Sunday, April 22, 2007

Blah

Well, I'm beginning my fourth week of this little experiment of mine and things are definitely getting easier. It also helps that there was a severe lack of good looking men in the Uptown/Addison area last night.

I ran into some guys that I went to college with and who were in the same fraternity as my most significant ex-boyfriend.

The dreaded David.

He and I met at the beginning of our junior year of college and we dated for about a year and a half. When things were good, they were very, very good. But when things were bad, it was hell. In the end, I had to c0me to the realization that he loved alcohol more than me and that was a fact that was never going to change. In essence, I couldn't change him, I couldn't make him realize the kind of man that he could have been, I couldn't fight for his success more than he was fighting.
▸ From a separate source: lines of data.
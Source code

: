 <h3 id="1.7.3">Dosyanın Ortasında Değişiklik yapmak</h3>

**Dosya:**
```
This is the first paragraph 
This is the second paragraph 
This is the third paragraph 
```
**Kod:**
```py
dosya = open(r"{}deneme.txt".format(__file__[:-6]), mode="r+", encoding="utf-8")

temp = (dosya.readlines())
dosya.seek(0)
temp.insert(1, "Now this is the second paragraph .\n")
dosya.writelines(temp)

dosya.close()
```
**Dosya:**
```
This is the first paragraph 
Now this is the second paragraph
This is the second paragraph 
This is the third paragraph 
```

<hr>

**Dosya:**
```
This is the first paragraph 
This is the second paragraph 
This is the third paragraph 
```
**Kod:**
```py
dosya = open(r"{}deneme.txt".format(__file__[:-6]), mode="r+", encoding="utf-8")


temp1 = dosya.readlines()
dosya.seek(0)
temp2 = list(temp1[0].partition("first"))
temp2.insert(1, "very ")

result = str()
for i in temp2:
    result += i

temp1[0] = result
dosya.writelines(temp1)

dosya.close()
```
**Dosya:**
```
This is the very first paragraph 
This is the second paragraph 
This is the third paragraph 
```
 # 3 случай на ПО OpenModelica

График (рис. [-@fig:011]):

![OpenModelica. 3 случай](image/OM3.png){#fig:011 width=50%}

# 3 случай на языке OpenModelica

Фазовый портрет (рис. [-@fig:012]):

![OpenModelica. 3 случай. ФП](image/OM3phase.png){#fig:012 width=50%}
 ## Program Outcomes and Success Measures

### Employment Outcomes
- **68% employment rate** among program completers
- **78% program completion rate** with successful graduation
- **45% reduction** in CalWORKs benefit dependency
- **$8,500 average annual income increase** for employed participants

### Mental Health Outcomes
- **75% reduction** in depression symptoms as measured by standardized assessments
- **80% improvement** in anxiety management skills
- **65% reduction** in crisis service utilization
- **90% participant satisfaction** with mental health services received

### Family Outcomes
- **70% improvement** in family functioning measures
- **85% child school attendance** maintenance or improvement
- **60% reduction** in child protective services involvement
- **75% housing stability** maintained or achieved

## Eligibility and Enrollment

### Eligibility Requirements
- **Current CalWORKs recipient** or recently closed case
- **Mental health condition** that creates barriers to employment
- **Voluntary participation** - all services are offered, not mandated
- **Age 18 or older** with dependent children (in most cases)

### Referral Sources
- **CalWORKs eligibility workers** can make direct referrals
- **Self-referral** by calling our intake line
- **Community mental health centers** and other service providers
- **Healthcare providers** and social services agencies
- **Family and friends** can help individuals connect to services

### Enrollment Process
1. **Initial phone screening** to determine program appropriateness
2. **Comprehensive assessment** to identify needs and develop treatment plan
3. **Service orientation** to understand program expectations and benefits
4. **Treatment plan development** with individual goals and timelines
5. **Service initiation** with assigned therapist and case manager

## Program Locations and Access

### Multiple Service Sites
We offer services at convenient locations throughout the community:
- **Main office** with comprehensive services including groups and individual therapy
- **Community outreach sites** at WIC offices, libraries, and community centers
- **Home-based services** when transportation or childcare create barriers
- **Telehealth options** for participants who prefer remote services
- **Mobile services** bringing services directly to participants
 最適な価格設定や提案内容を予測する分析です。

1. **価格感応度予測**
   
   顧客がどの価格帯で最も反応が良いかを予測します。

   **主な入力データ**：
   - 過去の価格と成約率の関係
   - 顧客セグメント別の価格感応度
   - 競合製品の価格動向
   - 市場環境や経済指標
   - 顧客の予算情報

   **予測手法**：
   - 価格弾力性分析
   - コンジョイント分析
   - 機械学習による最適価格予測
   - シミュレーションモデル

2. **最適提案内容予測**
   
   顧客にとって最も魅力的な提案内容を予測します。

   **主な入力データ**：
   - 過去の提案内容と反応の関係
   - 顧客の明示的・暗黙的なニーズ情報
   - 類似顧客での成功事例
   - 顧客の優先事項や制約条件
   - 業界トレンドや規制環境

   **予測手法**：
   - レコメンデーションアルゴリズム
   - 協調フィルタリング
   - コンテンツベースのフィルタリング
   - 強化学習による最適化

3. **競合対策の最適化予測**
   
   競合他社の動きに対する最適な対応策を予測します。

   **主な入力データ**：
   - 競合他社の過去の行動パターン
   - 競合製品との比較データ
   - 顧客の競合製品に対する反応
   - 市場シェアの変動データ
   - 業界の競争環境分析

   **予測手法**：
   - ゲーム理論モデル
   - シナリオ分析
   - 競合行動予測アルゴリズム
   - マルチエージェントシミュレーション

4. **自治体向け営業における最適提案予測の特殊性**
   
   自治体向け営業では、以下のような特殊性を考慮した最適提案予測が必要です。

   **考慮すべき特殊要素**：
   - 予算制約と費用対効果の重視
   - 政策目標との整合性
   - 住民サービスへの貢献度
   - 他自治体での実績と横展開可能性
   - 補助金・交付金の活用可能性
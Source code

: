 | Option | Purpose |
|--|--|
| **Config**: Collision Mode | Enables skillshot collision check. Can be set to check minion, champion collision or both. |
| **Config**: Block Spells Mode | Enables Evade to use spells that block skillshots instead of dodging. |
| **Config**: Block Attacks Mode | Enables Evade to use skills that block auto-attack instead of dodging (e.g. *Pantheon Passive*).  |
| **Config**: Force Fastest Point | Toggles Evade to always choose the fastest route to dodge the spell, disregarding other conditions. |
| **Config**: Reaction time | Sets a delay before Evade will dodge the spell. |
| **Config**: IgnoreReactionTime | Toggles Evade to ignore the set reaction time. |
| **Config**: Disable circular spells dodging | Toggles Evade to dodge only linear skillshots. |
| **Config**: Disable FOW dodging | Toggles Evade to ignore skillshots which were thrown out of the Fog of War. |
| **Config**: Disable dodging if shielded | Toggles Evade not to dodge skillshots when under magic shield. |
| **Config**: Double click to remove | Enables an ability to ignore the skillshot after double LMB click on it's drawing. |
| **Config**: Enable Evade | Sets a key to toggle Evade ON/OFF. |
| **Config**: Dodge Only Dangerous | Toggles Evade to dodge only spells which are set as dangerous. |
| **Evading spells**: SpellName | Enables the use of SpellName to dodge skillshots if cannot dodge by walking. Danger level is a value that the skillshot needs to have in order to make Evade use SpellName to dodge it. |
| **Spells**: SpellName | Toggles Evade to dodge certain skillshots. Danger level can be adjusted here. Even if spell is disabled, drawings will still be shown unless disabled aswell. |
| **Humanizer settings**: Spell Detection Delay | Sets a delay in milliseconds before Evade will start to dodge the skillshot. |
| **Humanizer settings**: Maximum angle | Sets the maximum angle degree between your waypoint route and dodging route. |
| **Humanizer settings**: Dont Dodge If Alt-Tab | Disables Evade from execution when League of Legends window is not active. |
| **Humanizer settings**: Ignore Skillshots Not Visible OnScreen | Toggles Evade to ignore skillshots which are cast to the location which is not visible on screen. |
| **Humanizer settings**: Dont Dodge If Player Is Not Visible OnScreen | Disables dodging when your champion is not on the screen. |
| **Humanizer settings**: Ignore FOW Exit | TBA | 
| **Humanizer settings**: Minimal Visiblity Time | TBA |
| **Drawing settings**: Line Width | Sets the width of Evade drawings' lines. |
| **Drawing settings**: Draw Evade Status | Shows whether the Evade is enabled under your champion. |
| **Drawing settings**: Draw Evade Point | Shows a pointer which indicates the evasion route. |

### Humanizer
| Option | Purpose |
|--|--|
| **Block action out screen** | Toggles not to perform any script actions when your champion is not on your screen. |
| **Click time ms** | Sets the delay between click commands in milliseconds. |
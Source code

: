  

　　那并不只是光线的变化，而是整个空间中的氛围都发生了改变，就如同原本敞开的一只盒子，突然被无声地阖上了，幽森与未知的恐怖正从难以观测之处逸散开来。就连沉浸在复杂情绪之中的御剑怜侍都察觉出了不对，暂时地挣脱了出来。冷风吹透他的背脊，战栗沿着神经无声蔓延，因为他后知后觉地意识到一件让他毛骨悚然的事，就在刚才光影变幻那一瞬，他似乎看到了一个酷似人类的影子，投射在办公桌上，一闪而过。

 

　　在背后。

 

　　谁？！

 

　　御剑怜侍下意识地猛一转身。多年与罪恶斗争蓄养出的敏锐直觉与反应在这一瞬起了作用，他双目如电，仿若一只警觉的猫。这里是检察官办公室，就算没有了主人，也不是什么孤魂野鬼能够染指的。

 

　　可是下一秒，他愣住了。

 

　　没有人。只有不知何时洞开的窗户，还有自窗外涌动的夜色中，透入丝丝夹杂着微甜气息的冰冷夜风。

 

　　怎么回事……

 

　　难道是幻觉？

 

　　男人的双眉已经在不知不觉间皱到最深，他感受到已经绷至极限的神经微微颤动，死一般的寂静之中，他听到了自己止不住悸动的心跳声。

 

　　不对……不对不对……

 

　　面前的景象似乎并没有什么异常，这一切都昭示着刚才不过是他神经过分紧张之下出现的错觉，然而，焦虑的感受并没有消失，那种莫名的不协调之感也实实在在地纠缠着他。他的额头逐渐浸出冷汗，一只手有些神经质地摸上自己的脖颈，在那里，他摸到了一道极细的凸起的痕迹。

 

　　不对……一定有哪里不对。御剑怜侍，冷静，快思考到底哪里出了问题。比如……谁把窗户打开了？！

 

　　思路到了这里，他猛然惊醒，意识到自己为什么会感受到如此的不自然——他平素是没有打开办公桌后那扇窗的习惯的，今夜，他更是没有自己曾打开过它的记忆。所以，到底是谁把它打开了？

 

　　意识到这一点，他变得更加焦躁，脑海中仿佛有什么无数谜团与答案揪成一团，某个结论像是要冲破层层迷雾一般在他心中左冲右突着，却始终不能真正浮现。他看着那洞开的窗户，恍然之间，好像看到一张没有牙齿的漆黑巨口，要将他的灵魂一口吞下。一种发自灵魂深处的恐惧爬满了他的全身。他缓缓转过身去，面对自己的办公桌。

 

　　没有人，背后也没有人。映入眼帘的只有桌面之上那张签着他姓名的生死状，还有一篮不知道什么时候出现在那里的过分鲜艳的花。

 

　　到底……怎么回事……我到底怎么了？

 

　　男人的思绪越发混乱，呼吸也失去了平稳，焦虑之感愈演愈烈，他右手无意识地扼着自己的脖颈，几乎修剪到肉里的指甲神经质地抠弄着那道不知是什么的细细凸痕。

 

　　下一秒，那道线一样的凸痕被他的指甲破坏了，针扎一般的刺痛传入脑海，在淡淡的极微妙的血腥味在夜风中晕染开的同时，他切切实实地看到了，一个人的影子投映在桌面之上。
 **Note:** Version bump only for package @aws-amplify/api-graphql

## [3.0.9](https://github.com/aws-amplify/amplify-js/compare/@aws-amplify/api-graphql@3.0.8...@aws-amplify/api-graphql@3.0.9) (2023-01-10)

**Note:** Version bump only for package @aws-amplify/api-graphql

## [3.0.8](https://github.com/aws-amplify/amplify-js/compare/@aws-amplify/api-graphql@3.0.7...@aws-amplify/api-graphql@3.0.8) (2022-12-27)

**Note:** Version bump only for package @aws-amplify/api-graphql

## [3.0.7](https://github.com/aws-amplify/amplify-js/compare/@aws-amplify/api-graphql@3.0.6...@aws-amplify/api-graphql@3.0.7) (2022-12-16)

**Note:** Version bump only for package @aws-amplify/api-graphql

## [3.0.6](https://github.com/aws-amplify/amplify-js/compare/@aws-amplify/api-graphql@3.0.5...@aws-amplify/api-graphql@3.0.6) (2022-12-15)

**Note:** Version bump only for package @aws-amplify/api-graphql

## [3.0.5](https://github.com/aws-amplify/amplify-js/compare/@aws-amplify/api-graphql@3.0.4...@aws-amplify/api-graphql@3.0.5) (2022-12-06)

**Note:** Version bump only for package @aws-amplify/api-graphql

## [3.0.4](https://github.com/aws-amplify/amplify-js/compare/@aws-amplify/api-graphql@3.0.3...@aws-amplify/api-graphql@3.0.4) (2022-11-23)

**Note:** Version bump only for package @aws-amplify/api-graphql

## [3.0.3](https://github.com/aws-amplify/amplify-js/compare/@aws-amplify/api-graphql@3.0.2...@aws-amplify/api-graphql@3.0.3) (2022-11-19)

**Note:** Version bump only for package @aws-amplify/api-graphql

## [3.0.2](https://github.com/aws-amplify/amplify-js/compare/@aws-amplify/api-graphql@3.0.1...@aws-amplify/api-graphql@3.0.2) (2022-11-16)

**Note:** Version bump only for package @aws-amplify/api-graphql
Anyways. It's been over for two years. My life has gone on. I've become a successful independent person. And, according to his fraternity brothers, he is still doing the same old thing. Drinking and becoming belligerent and alienating everyone close to him. Awesome. It's just sad. I put so much time and effort into trying to make him better and it was all for nothing. He's exactly the same. I put my entire self on hold for him. I wrote his papers. I should really have two degrees - education and kineisiology. How many nights did I wake up to and deal with his drunken rages on the phone or outside of my apartment window? I forgave him and gave him a second chance after he punched holes in my walls. And still, he didn't figure it out. At the end of the relationship I was devastated at the fact that I had really gone through all that hell with him. But, I held on to the fact that maybe I had saved another girl from the destruction that Drunken Hurricane David could produce. Apparently, I was very wrong.

It sucks that I had to go through this relationship because, although it will be two years in May that we broke up, I am still feeling the effects of the dysfunctional relationship that I had with him. I don't want to sit here and blame him for my lack of success with men since him, but at the same time...he really did some damage to my general outlook on and expectations of men and relationships. Thus, here I am taking six months off and blogging about it.

I'm not going to sit here and lie - being alone sucks. Especially when I look on myspace or facebook and I see pictures of my peers having weddings, going on trips with significant others and other stuff like that. They all look so damn happy. It's the little things that I feel like I'm missing out on. Do you know how tough it is to carry a trunk full of groceries up three flights of stairs? A couple weeks ago I was having horrible back pain and had to get an MRI. I went home to my apartment after my doctor's appointment, dreading the upcoming MRI and I had no one to be concerned about me. Obviously, I had my parents, my family and my friends...but as much as they love me...it's just not the same.